Payroll deductions improve savings rate

By Steven Lamb | October 26, 2005 | Last updated on October 26, 2005
2 min read

Despite a deteriorating track record on savings, Canadians remain optimistic about their financial future and many believe that an automatic payroll deduction plan is the best way to save, according to a national survey released today.

Among Canadians under 60 years of age, 69% expect their finances to be in better shape four years from now, according to the National Savers Study, an annual survey commissioned by Canada Investment and Savings, the government body responsible for the Canada Savings Bonds (CSB) program. Only 8% within that age group said their finances would be in worse shape than today.

“These results demonstrate a continued high level of confidence among Canadians,” said Louise Montague of Canada Investment and Savings. “And it is encouraging that the majority of Canadians still hold a great deal of optimism with respect to their personal financial situations.”

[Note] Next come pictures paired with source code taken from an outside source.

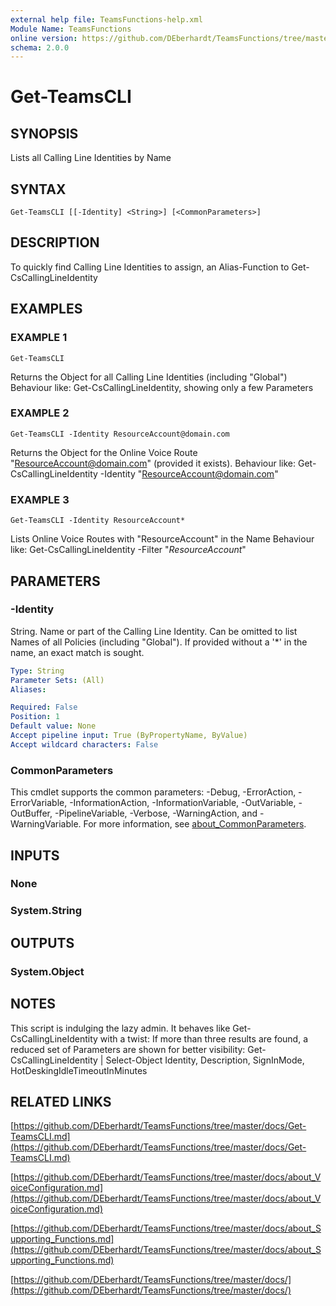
 ```yaml
---
external help file: TeamsFunctions-help.xml
Module Name: TeamsFunctions
online version: https://github.com/DEberhardt/TeamsFunctions/tree/master/docs/Get-TeamsCLI.md
schema: 2.0.0
---
```


# Get-TeamsCLI

## SYNOPSIS
Lists all Calling Line Identities by Name

## SYNTAX

```
Get-TeamsCLI [[-Identity] <String>] [<CommonParameters>]
```

## DESCRIPTION
To quickly find Calling Line Identities to assign, an Alias-Function to Get-CsCallingLineIdentity

## EXAMPLES

### EXAMPLE 1
```
Get-TeamsCLI
```

Returns the Object for all Calling Line Identities (including "Global")
Behaviour like: Get-CsCallingLineIdentity, showing only a few Parameters

### EXAMPLE 2
```
Get-TeamsCLI -Identity ResourceAccount@domain.com
```

Returns the Object for the Online Voice Route "ResourceAccount@domain.com" (provided it exists).
Behaviour like: Get-CsCallingLineIdentity -Identity "ResourceAccount@domain.com"

### EXAMPLE 3
```
Get-TeamsCLI -Identity ResourceAccount*
```

Lists Online Voice Routes with "ResourceAccount" in the Name
Behaviour like: Get-CsCallingLineIdentity -Filter "*ResourceAccount*"

## PARAMETERS

### -Identity
String.
Name or part of the Calling Line Identity.
Can be omitted to list Names of all Policies (including "Global").
If provided without a '*' in the name, an exact match is sought.

```yaml
Type: String
Parameter Sets: (All)
Aliases:

Required: False
Position: 1
Default value: None
Accept pipeline input: True (ByPropertyName, ByValue)
Accept wildcard characters: False
```

### CommonParameters
This cmdlet supports the common parameters: -Debug, -ErrorAction, -ErrorVariable, -InformationAction, -InformationVariable, -OutVariable, -OutBuffer, -PipelineVariable, -Verbose, -WarningAction, and -WarningVariable. For more information, see [about_CommonParameters](http://go.microsoft.com/fwlink/?LinkID=113216).

## INPUTS

### None
### System.String
## OUTPUTS

### System.Object
## NOTES
This script is indulging the lazy admin.
It behaves like Get-CsCallingLineIdentity with a twist:
If more than three results are found, a reduced set of Parameters are shown for better visibility:
Get-CsCallingLineIdentity | Select-Object Identity, Description, SignInMode, HotDeskingIdleTimeoutInMinutes

## RELATED LINKS

[https://github.com/DEberhardt/TeamsFunctions/tree/master/docs/Get-TeamsCLI.md](https://github.com/DEberhardt/TeamsFunctions/tree/master/docs/Get-TeamsCLI.md)

[https://github.com/DEberhardt/TeamsFunctions/tree/master/docs/about_VoiceConfiguration.md](https://github.com/DEberhardt/TeamsFunctions/tree/master/docs/about_VoiceConfiguration.md)

[https://github.com/DEberhardt/TeamsFunctions/tree/master/docs/about_Supporting_Functions.md](https://github.com/DEberhardt/TeamsFunctions/tree/master/docs/about_Supporting_Functions.md)

[https://github.com/DEberhardt/TeamsFunctions/tree/master/docs/](https://github.com/DEberhardt/TeamsFunctions/tree/master/docs/)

This high level confidence may appear overly optimistic, considering Canadians’ personal savings rate fell to -0.5% in the second quarter of 2005, according to Statistics Canada.

“Canadians are juggling a number of competing priorities and challenges when it comes to making decisions about saving and investing,” said Montague. “However, this study also tells us that Canadians feel more comfortable about the future and feel less financial pressure and anxiety when they have some savings.”

The study’s findings offer support for payroll deduction savings programs, as participants say they are able to save more than 5% of their annual income by having it bypass their chequing account. Among the general population, about half of Canadians say they are attaining that level of savings.

It should be noted, of course, that CSBs are available through such a payroll deduction plan.

“A third of Canadians report that an automatic deduction plan is the most important method of saving,” said Louise Montague of Canada Investment and Savings. “Canadians believe that the two most important rules of saving are to start early and to stick to a plan. Payroll helps them reach both of those objectives.”

Among those who buy CSBs through payroll deduction, 24% set aside between 1% and 5% of their annual income; 34% set aside between 6% and 10%; and 13% devote 11% to 15%. Another 17% manage to squirrel away more than 15%.

Still, 52% of respondents to the survey said that paying down debt was their primary focus, admitting that it hampered their ability to save. Sixty-seven percent said increases in everyday expenses were having an impact on their savings rate. Thirteen percent of Canadians — about 4 million people — reported they do not save anything at all.

The study also found that Canadians are twice as likely to describe themselves as conservative investors than aggressive investors, with security of savings being the most important factor when making decisions about savings and investment products.

Montague says the CSB Payroll Savings Program currently deals with 12,000 public and private sector organizations, representing nearly a million employees.

The 2005-06 Canada Savings Bond sales campaign kicked off on October 3, 2005 and runs until April 1, 2006.